To accurately achieve clear margins and ensure there was no vaginal or urethral involvement which can sometimes be unresectable, a novel technique was performed employing dual inner (mucosal) and outer (external genital skin) Mohs margins. Similar in application to the “spaghetti technique,” a thin tissue layer was excised around the clinically apparent tumor margins, both peripherally in skin (5 mm) and circumferential to the urethra and vaginal orifices (3 mm). The inner margin was clear on the first stage. The defect was not repaired to allow for visualization of the medial margin for the subsequent excision of the central tumor-bearing island planned for by gynecologic oncology under general anesthesia.
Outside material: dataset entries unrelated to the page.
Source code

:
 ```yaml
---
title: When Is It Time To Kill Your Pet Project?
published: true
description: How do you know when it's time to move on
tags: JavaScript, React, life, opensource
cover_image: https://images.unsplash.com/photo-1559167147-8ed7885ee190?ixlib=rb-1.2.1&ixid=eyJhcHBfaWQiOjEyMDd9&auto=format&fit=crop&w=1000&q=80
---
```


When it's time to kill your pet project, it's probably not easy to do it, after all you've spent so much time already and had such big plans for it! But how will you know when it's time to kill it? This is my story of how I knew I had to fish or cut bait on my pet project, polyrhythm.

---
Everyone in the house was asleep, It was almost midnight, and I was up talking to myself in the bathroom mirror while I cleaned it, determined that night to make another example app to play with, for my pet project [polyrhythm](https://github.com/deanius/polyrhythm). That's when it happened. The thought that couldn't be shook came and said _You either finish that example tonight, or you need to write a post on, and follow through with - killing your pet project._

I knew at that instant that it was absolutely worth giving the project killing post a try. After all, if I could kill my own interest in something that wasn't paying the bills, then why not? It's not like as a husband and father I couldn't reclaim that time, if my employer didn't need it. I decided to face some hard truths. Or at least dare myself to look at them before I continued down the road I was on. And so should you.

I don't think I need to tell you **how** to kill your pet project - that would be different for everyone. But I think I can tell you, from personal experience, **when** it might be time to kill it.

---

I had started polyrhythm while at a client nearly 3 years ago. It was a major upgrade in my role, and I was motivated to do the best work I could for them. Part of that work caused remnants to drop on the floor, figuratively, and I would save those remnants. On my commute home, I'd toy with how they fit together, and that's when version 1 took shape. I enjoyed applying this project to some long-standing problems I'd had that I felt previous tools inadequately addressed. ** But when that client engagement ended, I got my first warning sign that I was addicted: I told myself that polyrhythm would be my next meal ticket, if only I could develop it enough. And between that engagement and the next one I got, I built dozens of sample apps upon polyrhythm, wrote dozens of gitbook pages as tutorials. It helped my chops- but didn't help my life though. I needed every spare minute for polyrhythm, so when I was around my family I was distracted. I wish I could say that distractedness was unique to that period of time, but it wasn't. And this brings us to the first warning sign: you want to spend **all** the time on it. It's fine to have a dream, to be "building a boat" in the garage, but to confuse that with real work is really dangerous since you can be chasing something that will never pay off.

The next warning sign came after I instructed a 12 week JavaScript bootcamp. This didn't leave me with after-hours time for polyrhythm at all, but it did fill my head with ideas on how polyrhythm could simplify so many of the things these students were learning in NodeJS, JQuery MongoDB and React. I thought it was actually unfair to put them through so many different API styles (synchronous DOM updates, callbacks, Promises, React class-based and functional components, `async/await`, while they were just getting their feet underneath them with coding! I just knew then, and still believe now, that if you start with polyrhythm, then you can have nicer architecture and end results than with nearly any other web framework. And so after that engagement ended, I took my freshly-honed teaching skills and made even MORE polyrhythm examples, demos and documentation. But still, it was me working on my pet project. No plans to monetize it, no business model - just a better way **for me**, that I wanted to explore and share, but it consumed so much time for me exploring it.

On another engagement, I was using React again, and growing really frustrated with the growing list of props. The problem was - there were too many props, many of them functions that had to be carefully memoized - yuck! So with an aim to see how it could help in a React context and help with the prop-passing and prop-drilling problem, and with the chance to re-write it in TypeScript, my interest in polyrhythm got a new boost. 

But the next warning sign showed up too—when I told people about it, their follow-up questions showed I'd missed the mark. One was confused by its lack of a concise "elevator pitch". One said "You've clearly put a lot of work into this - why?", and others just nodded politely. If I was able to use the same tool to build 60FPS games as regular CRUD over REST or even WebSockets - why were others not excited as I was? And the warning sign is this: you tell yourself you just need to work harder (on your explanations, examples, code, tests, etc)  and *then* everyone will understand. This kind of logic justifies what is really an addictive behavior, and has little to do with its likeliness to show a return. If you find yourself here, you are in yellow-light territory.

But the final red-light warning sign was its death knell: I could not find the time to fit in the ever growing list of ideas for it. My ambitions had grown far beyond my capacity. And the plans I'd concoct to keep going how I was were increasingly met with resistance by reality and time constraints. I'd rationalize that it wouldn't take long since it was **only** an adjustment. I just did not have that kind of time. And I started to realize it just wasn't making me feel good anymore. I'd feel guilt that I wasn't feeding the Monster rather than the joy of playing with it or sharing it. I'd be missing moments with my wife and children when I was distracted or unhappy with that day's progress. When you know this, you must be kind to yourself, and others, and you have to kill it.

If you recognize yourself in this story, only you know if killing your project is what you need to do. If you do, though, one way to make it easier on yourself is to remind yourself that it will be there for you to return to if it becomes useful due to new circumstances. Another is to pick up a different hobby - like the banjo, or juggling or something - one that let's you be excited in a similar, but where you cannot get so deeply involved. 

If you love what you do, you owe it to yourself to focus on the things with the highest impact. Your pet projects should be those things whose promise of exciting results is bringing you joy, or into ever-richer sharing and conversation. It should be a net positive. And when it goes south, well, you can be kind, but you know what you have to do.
Four Mohs stages were required to achieve clear peripheral margins. The outer ring was temporarily repaired to ensure hemostasis and wound stability until planned partial superficial vulvectomy with preservation of the clitoral organ. This was performed a few days later by gynecologic oncology and reconstructed with bilateral V-Y island pedicle advancement flaps by a plastic surgeon. Vulvectomy tissue showed no dermal invasion. EMPD was confirmed by cytokeratin (CK7) positivity.

The patient had no evidence of post-operative recurrence after six months, with benign findings from two skin biopsies of the mons and right perianal/gluteal region.